New Details from June 2018 Update Earlier Landmark Report – Lowers Daily Suicide Rate from 22 to 20.6

(17 Veterans – 4/Active)

A Veterans Administration report that came out in June 2018 reveals some shocking new insights into their VA’s previous landmark soldier and veterans suicide report, published in 2016. Veteran suicide is worse than some thought.

The biggest adjustment lowers their official number from 22 soldier suicides a day down to 20.6, but Veterans carry most of that burden. Secondly, the academic and nonprofit community’s response isn’t what we would have expected it to be. Let’s take a quick look at both insights to learn more about veteran suicide.

 

20.6 Not 22

Instead of 22 soldier suicides a day, we now know that the national average is 20.6 suicides every day. Of those, 16.8 were veterans and 3.8 were active-duty service members, guardsmen and reservists, the report states. That amounts to 6,132 veterans and 1,387 service members who died by suicide in one year. 

The important thing to remember about the original report, and what makes this new information more interesting, is the time frame of it all. The first VA report, delivered in 2016, reviewed 55 million records from 1979 – 2012. It covered the 50 states, Puerto Rico and Washington D. C. Thirty-three years is a quality report, but it is unclear as to what going back further, if possible, would tell about these more modern day statistics. We know that WW I and WW II soldiers suffered from shell-shock (PTSD), but did they kill themselves over it before 1979?  

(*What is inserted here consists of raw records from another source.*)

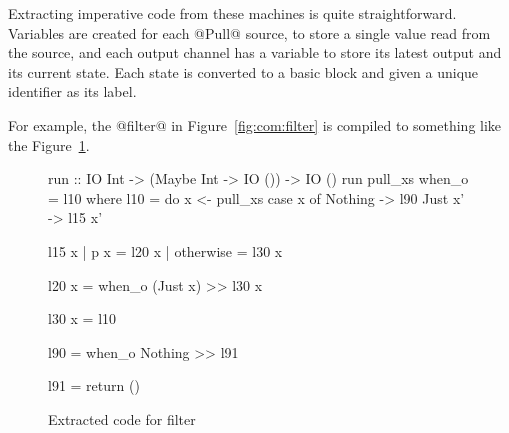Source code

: Extracting imperative code from these machines is quite straightforward.
Variables are created for each @Pull@ source, to store a single value read from the source, and each output channel has a variable to store its latest output and its current state.
Each state is converted to a basic block and given a unique identifier as its label.

For example, the @filter@ in Figure~\ref{fig:com:filter} is compiled to something like the Figure~\ref{fig:extract:filter}.

\begin{figure}
\begin{code}
run :: IO Int -> (Maybe Int -> IO ()) -> IO ()
run pull_xs when_o = l10
 where
  l10 = do  x  <- pull_xs
            case x of
             Nothing -> l90
             Just x' -> l15 x'

  l15 x | p x       = l20 x
        | otherwise = l30 x

  l20 x =   when_o (Just x)  >> l30 x

  l30 x =   l10

  l90   =   when_o Nothing  >> l91

  l91   =   return ()
\end{code}
\caption{Extracted code for filter}
\label{fig:extract:filter}
\end{figure}

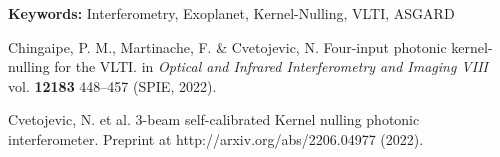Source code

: \documentclass[12pt]{article}
\begin{document}
\textbf{\large Keywords:} Interferometry, Exoplanet, Kernel-Nulling, VLTI, ASGARD 

\begin{thebibliography}{60}

 Chingaipe, P. M., Martinache, F. \& Cvetojevic, N. Four-input photonic kernel-nulling for the VLTI. in {\it Optical and Infrared Interferometry and Imaging VIII} vol. \textbf{12183} 448–457 (SPIE, 2022).

 Cvetojevic, N. et al. 3-beam self-calibrated Kernel nulling photonic interferometer. Preprint at http://arxiv.org/abs/2206.04977 (2022).

\end{thebibliography}
\end{document}

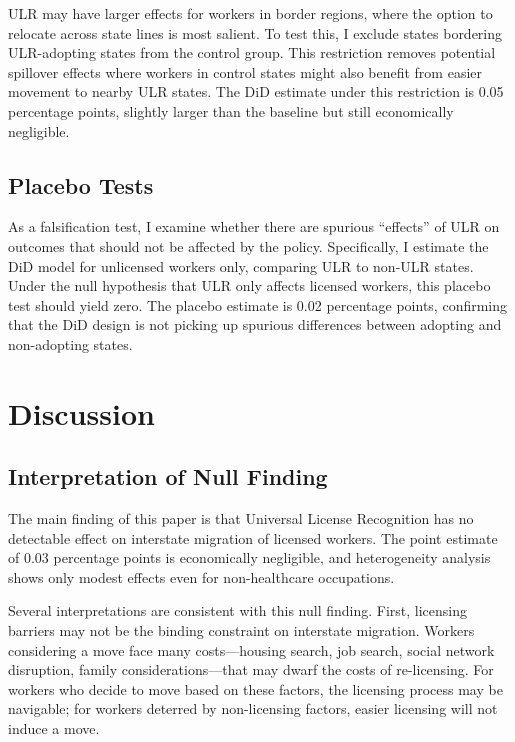 \documentclass[12pt]{article}
\begin{document}
ULR may have larger effects for workers in border regions, where the option to relocate across state lines is most salient. To test this, I exclude states bordering ULR-adopting states from the control group. This restriction removes potential spillover effects where workers in control states might also benefit from easier movement to nearby ULR states. The DiD estimate under this restriction is 0.05 percentage points, slightly larger than the baseline but still economically negligible.

\subsection{Placebo Tests}

As a falsification test, I examine whether there are spurious ``effects'' of ULR on outcomes that should not be affected by the policy. Specifically, I estimate the DiD model for unlicensed workers only, comparing ULR to non-ULR states. Under the null hypothesis that ULR only affects licensed workers, this placebo test should yield zero. The placebo estimate is 0.02 percentage points, confirming that the DiD design is not picking up spurious differences between adopting and non-adopting states.

\section{Discussion}

\subsection{Interpretation of Null Finding}

The main finding of this paper is that Universal License Recognition has no detectable effect on interstate migration of licensed workers. The point estimate of 0.03 percentage points is economically negligible, and heterogeneity analysis shows only modest effects even for non-healthcare occupations.

Several interpretations are consistent with this null finding. First, licensing barriers may not be the binding constraint on interstate migration. Workers considering a move face many costs---housing search, job search, social network disruption, family considerations---that may dwarf the costs of re-licensing. For workers who decide to move based on these factors, the licensing process may be navigable; for workers deterred by non-licensing factors, easier licensing will not induce a move.
\end{document}
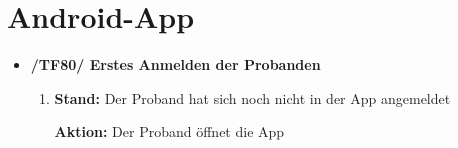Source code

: \documentclass[a4paper]{scrreprt}
\begin{document}
	      \section{Android-App}
              \begin{itemize}
                  \item \textbf{/TF80/ Erstes Anmelden der Probanden}
                  \begin{enumerate}
                        \item \par \textbf{Stand: }Der Proband hat sich noch nicht in der App angemeldet
                        \par \textbf{Aktion: }Der Proband öffnet die App
                        \par {}


\end{enumerate}
\end{itemize}
\end{document}
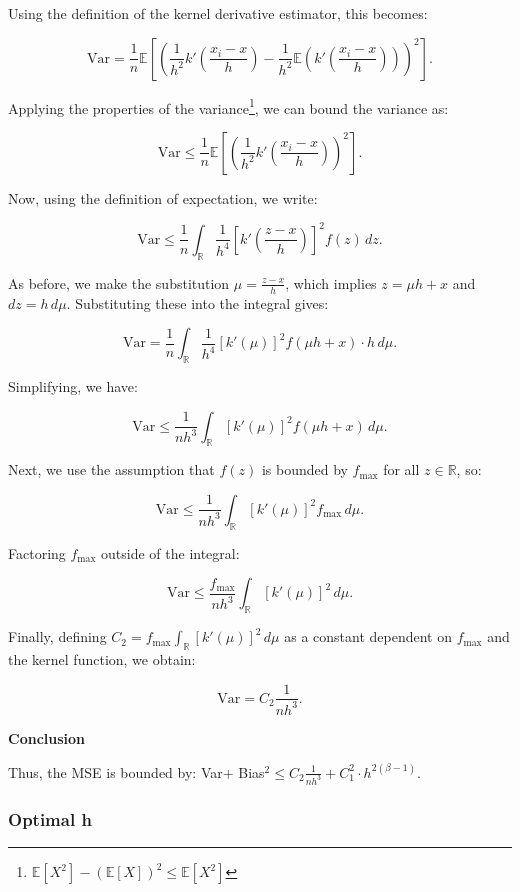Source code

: \documentclass{article}
\begin{document}
Using the definition of the kernel derivative estimator, this becomes:

\[
\text{Var} = \frac{1}{n} \mathbb{E}\left[\left(\frac{1}{h^2} k'\left(\frac{x_i - x}{h}\right) - \frac{1}{h^2} \mathbb{E}\left(k'\left(\frac{x_i - x}{h}\right)\right)\right)^2\right].
\]

Applying the properties of the variance\footnote{\(\mathbb{E}[X^2] - (\mathbb{E}[X])^2 \leq \mathbb{E}[X^2]\)}, we can bound the variance as:

\[
\text{Var} \leq \frac{1}{n} \mathbb{E}\left[\left(\frac{1}{h^2} k'\left(\frac{x_i - x}{h}\right)\right)^2\right].
\]

Now, using the definition of expectation, we write:

\[
\text{Var} \leq \frac{1}{n} \int_{\mathbb{R}} \frac{1}{h^4} \left[k'\left(\frac{z - x}{h}\right)\right]^2 f(z) \, dz.
\]

As before, we make the substitution \(\mu = \frac{z - x}{h}\), which implies \(z = \mu h + x\) and \(dz = h \, d\mu\). Substituting these into the integral gives:

\[
\text{Var} = \frac{1}{n} \int_{\mathbb{R}} \frac{1}{h^4} \left[k'(\mu)\right]^2 f(\mu h + x) \cdot h \, d\mu.
\]

Simplifying, we have:

\[
\text{Var} \leq \frac{1}{n h^3} \int_{\mathbb{R}} \left[k'(\mu)\right]^2 f(\mu h + x) \, d\mu.
\]

Next, we use the assumption that \(f(z)\) is bounded by \(f_{\text{max}}\) for all \(z \in \mathbb{R}\), so:

\[
\text{Var} \leq \frac{1}{n h^3} \int_{\mathbb{R}} \left[k'(\mu)\right]^2 f_{\text{max}} \, d\mu.
\]

Factoring \(f_{\text{max}}\) outside of the integral:

\[
\text{Var} \leq \frac{f_{\text{max}}}{n h^3} \int_{\mathbb{R}} \left[k'(\mu)\right]^2 \, d\mu.
\]

Finally, defining \(C_2 = f_{\text{max}} \int_{\mathbb{R}} \left[k'(\mu)\right]^2 \, d\mu\) as a constant dependent on \(f_{\text{max}}\) and the kernel function, we obtain:

\[
\text{Var} = C_2 \frac{1}{n h^3}.
\]


\textbf{Conclusion}

Thus, the MSE is bounded by: Var+ Bias\(^{2}\leq C_{2}\frac{1}{nh^{3}} +C_1^{2} \cdot h^{2(\beta - 1)}\). \\ 

\subsubsection{Optimal h}
\end{document}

The VA’s 2016 report was delivered by VA Press Secretary Curt Cashour. His statement and the new numbers sent a minor shockwave through the groups involved. Many nonprofits have branded themselves with 22. Some other high level participants were truly not aware that the number represented veterans at all. Many believed it was active duty. Honestly, I was one of them when the news first hit and the awareness started. 

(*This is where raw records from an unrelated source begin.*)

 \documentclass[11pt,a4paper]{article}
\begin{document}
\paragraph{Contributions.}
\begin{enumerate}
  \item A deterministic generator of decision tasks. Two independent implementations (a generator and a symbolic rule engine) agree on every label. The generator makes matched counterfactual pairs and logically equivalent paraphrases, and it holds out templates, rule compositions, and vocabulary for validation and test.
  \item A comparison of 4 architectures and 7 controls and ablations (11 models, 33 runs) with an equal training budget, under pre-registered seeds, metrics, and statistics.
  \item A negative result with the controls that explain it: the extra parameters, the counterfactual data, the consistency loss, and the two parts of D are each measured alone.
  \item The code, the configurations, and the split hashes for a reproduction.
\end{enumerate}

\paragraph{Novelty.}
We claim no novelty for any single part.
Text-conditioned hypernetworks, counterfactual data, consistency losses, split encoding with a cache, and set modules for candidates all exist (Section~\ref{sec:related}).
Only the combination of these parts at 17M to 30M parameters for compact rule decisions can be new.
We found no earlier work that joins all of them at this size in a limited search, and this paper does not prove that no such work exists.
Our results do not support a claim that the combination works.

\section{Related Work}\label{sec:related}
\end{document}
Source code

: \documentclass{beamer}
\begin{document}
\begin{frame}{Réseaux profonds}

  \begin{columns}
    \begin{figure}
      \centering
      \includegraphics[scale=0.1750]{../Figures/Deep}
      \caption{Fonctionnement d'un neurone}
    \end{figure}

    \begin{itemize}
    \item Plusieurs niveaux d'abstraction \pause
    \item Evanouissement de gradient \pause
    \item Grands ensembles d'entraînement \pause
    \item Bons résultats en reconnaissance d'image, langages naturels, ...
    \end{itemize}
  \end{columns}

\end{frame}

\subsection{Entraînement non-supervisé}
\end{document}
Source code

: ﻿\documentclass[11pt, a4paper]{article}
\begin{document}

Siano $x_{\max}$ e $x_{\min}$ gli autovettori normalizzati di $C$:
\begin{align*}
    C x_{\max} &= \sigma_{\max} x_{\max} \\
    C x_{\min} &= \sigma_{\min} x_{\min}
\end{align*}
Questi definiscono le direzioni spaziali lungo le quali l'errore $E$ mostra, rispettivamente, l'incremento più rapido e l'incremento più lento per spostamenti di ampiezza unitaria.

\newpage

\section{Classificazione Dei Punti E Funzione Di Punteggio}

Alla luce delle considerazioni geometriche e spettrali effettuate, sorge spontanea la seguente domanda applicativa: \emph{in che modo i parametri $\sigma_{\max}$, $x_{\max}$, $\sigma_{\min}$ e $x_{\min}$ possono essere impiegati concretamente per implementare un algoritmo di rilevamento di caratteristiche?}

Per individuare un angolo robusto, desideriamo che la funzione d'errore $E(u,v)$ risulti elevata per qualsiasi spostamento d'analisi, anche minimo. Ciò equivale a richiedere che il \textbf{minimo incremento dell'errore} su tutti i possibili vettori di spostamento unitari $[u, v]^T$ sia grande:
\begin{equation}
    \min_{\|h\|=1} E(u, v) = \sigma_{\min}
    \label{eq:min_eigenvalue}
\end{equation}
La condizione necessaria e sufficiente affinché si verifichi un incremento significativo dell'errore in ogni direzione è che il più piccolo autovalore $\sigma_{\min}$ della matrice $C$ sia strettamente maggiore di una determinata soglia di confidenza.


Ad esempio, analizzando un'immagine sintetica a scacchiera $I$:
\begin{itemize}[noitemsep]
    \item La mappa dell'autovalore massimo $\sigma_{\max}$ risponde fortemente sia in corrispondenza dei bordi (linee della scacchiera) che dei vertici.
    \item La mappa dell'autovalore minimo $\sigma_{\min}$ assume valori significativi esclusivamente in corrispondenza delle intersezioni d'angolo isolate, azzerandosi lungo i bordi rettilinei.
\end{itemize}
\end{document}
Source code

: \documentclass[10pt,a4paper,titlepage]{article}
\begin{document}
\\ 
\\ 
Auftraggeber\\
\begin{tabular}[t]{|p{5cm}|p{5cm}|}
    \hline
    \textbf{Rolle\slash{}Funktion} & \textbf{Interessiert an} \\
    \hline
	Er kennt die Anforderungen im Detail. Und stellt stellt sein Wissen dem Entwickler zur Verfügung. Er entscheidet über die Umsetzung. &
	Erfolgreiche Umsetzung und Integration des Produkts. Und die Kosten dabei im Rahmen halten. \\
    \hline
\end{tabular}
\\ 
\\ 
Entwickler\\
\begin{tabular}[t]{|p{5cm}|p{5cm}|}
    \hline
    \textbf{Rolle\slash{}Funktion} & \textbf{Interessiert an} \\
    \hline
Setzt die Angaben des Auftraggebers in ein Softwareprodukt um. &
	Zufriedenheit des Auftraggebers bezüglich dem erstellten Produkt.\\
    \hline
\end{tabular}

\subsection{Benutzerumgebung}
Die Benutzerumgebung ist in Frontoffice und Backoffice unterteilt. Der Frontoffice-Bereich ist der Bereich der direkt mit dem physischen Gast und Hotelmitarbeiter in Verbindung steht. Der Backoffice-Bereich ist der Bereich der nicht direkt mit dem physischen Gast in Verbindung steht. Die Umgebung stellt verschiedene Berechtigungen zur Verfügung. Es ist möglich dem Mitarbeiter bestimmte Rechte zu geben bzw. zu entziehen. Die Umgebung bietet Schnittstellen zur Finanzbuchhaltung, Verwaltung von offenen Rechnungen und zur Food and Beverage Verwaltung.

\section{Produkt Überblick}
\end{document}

Veteran Suicide Advocates Caught Off-Guard

Information in the 2012 report wasn’t as complete as the newer ones. At the time, only 21 states shared information from their death certificates. California and Texas, which have large veteran populations, were two of the states that didn’t provide their data. For that reason perhaps, some veteran advocates responded on social media with questions.

One person said the community was “thrown off.” Heidi Kar, a project director at the nonprofit Education Development Center and a clinical psychologist with expertise in veteran suicide, said she had previously understood the statistic to be a veteran-only number.

 

Cedrick Taylor - Connecticut 2016 PTSD-related suicide

VA To Update Veteran Suicide Data More Often

What seems to have been missed was that the VA is committed to researching and publishing regular veteran suicide data, perhaps on an annual basis. Now that the crisis has entered the mainstream consciousness of Americans, doing the right things on all fronts should be easier.